Exercise:
Please give back each entry below unaltered, leaving the pictures out.

BEGIN Data provided

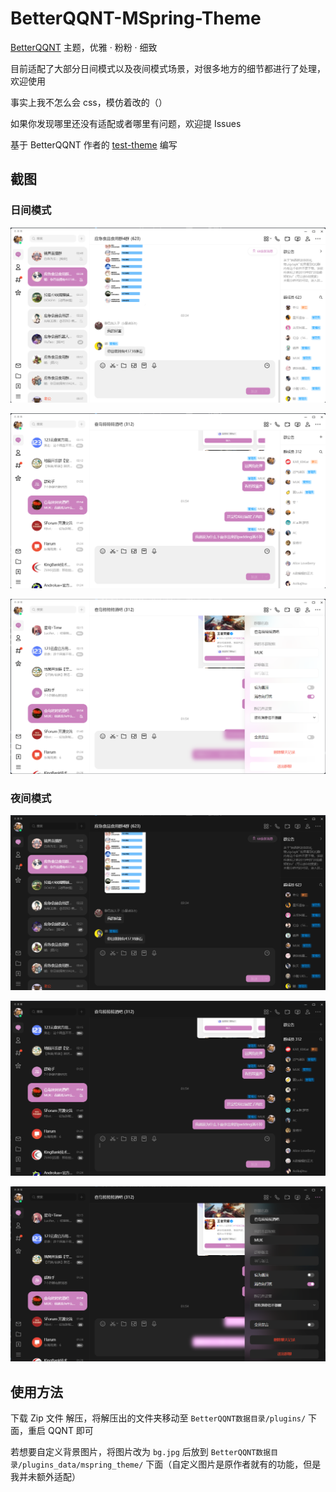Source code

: # BetterQQNT-MSpring-Theme

[BetterQQNT](https://github.com/mo-jinran/BetterQQNT) 主题，优雅 · 粉粉 · 细致

目前适配了大部分日间模式以及夜间模式场景，对很多地方的细节都进行了处理，欢迎使用

事实上我不怎么会 css，模仿着改的（）

如果你发现哪里还没有适配或者哪里有问题，欢迎提 Issues

基于 BetterQQNT 作者的 [test-theme](https://github.com/mo-jinran/BetterQQNT-test-theme) 编写

## 截图

### 日间模式

![置顶&选中聊天展示](./screenshots/1.png)

![非置顶&自己气泡展示](./screenshots/3.png)

![一些细节-模糊展示](./screenshots/5.png)

### 夜间模式

![置顶&选中聊天展示](./screenshots/2.png)

![非置顶&自己气泡展示](./screenshots/4.png)

![一些细节-模糊展示](./screenshots/6.png)

## 使用方法

下载 Zip 文件 解压，将解压出的文件夹移动至 `BetterQQNT数据目录/plugins/` 下面，重启 QQNT 即可

若想要自定义背景图片，将图片改为 `bg.jpg` 后放到 `BetterQQNT数据目录/plugins_data/mspring_theme/` 下面（自定义图片是原作者就有的功能，但是我并未额外适配）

END Data provided

Output of the task:
Source code

: # BetterQQNT-MSpring-Theme

[BetterQQNT](https://github.com/mo-jinran/BetterQQNT) 主题，优雅 · 粉粉 · 细致

目前适配了大部分日间模式以及夜间模式场景，对很多地方的细节都进行了处理，欢迎使用

事实上我不怎么会 css，模仿着改的（）

如果你发现哪里还没有适配或者哪里有问题，欢迎提 Issues

基于 BetterQQNT 作者的 [test-theme](https://github.com/mo-jinran/BetterQQNT-test-theme) 编写

## 截图

### 日间模式

![置顶&选中聊天展示](./screenshots/1.png)

![非置顶&自己气泡展示](./screenshots/3.png)

![一些细节-模糊展示](./screenshots/5.png)

### 夜间模式

![置顶&选中聊天展示](./screenshots/2.png)

![非置顶&自己气泡展示](./screenshots/4.png)

![一些细节-模糊展示](./screenshots/6.png)

## 使用方法

下载 Zip 文件 解压，将解压出的文件夹移动至 `BetterQQNT数据目录/plugins/` 下面，重启 QQNT 即可

若想要自定义背景图片，将图片改为 `bg.jpg` 后放到 `BetterQQNT数据目录/plugins_data/mspring_theme/` 下面（自定义图片是原作者就有的功能，但是我并未额外适配）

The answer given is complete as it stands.